Data for review:
--- START ---
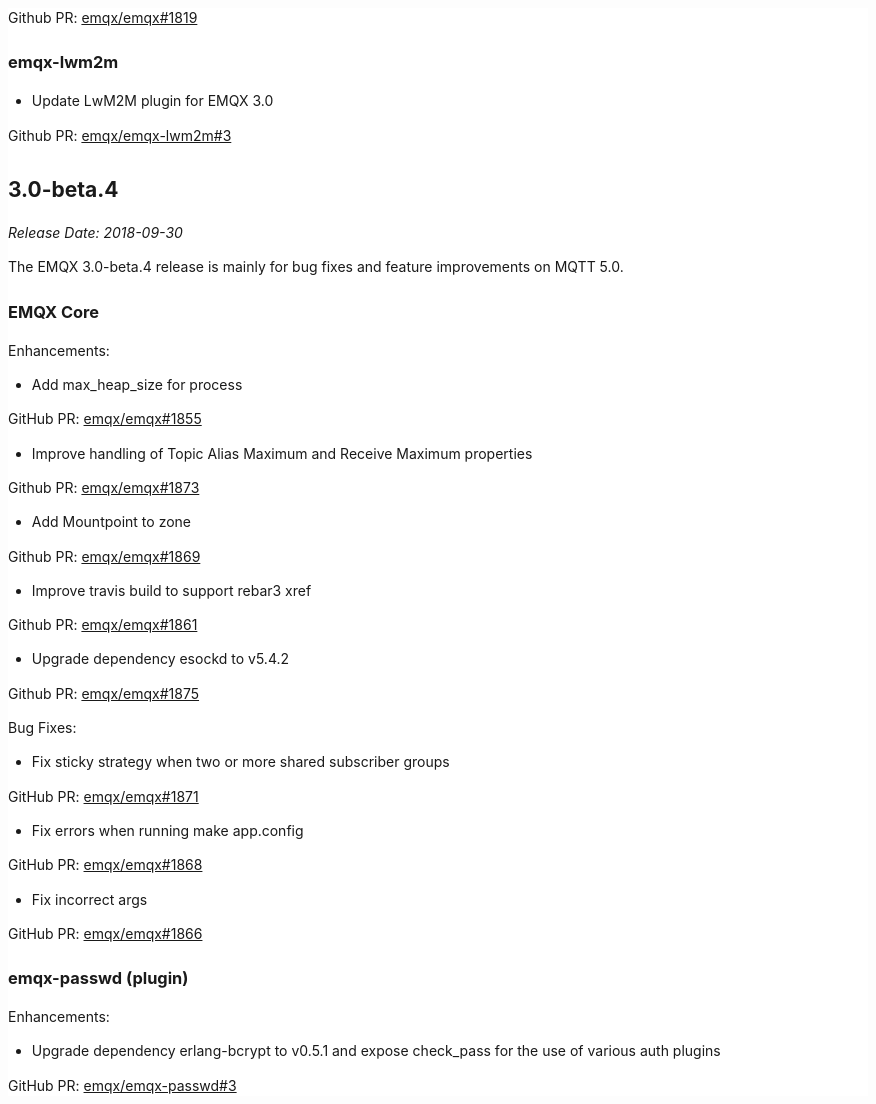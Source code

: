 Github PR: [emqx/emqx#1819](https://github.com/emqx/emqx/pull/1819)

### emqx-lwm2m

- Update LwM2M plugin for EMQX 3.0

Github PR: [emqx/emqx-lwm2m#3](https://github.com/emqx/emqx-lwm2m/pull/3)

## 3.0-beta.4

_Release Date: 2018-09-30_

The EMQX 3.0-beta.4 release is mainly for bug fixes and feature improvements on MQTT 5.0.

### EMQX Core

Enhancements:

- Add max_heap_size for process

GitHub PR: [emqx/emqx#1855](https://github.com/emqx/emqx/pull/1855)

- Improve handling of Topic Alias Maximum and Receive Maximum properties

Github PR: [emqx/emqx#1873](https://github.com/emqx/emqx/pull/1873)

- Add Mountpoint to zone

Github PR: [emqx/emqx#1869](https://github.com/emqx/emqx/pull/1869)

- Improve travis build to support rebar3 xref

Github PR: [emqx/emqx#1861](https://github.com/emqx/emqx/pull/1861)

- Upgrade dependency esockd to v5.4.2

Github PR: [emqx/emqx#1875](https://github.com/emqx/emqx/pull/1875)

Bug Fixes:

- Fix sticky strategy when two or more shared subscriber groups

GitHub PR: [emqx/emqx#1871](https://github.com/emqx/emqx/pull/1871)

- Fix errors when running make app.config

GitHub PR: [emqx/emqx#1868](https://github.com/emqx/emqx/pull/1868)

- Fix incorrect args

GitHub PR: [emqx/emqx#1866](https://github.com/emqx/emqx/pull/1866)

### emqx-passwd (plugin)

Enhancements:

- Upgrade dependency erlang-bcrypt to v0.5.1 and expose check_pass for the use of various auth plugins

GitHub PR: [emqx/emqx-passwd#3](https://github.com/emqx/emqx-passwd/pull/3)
--- END ---
--- START ---
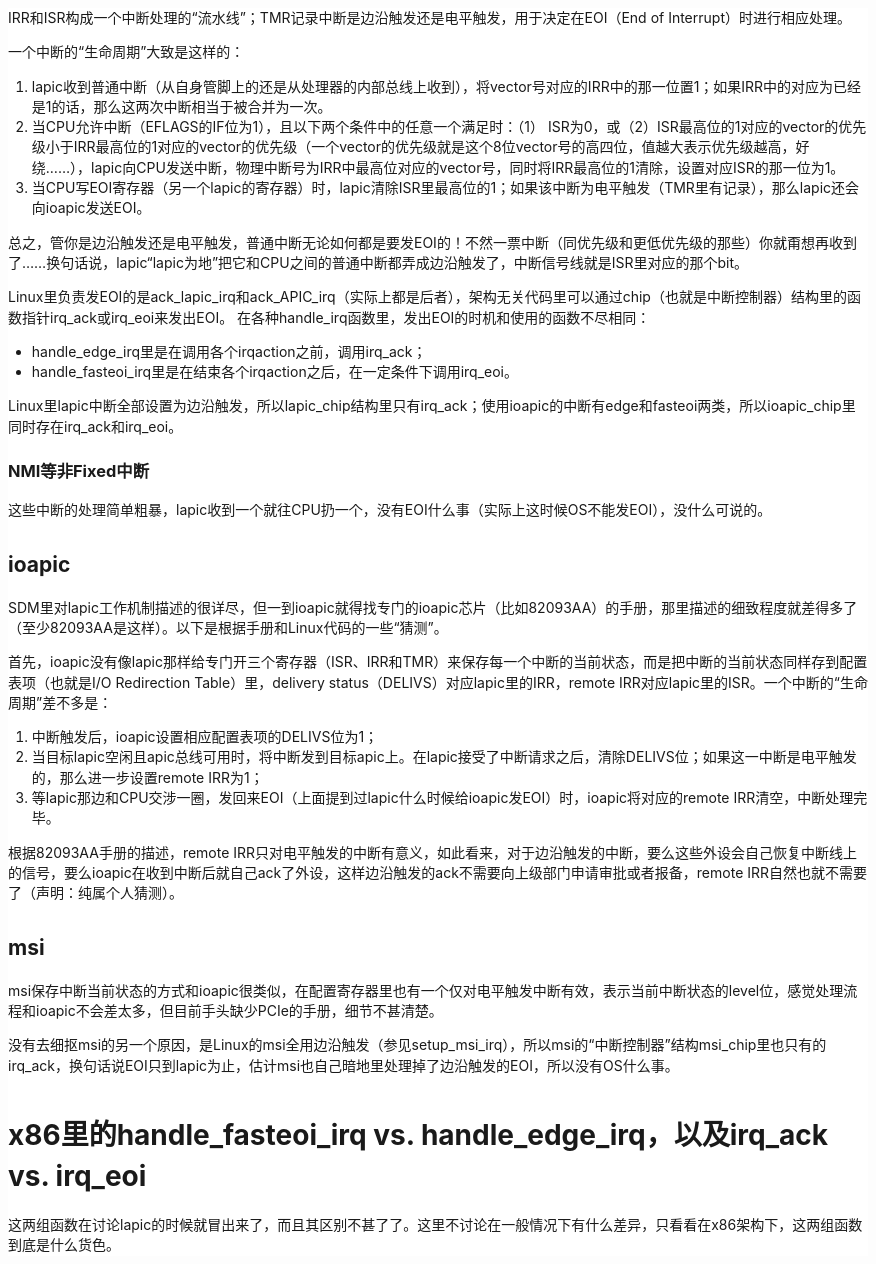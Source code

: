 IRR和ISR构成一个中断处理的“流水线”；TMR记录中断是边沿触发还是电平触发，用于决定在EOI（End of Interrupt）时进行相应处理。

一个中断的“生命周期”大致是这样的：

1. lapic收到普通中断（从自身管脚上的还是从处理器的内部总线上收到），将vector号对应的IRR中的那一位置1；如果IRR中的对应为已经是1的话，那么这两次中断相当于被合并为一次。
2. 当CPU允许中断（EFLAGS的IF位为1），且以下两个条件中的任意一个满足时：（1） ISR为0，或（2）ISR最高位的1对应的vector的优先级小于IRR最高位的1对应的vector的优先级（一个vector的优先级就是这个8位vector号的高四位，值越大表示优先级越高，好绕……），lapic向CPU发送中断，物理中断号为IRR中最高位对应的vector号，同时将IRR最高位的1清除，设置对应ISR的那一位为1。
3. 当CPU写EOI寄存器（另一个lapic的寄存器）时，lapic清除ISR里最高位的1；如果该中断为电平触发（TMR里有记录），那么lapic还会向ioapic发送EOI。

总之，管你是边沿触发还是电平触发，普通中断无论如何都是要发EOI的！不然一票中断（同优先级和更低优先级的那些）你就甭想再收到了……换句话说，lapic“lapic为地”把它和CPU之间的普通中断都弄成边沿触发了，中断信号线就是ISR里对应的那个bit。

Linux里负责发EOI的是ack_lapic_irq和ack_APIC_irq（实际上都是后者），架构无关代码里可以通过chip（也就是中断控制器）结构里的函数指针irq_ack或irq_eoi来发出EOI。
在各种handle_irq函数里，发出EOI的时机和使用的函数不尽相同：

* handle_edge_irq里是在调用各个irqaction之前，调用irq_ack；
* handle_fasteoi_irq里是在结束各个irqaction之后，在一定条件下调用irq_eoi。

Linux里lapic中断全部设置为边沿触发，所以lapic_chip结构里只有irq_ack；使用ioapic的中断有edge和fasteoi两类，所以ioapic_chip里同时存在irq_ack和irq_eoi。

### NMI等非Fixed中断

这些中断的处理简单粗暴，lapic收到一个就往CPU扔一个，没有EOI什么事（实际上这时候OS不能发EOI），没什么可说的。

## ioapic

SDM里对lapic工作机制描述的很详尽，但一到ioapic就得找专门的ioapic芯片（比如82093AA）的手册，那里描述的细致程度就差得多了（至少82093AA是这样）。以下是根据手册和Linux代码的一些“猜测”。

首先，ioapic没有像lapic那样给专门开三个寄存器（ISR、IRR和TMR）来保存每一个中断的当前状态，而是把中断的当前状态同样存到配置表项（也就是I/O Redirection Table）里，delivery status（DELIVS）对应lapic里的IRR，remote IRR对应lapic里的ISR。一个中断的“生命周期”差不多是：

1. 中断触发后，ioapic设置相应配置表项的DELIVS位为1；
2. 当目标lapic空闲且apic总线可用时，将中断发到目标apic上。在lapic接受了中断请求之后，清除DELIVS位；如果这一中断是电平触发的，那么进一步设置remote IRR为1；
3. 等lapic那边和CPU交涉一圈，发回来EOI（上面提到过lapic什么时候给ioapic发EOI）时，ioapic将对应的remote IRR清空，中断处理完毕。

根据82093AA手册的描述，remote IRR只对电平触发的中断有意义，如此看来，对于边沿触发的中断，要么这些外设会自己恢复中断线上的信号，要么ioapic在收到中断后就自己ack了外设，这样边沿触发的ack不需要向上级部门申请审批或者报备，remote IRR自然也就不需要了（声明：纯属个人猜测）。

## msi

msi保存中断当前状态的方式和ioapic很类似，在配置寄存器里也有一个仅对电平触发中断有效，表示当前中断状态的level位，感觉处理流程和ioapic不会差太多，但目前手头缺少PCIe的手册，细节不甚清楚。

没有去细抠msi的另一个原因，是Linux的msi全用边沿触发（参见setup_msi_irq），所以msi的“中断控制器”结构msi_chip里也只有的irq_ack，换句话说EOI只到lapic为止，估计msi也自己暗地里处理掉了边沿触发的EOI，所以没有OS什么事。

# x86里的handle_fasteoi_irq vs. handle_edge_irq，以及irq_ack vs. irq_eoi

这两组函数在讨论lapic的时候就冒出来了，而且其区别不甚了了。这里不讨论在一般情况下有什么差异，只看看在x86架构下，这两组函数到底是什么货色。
--- END ---
What to do: Wherever a line above contains the string "beta", copy that line.

Final answer:
## 3.0-beta.4
The EMQX 3.0-beta.4 release is mainly for bug fixes and feature improvements on MQTT 5.0.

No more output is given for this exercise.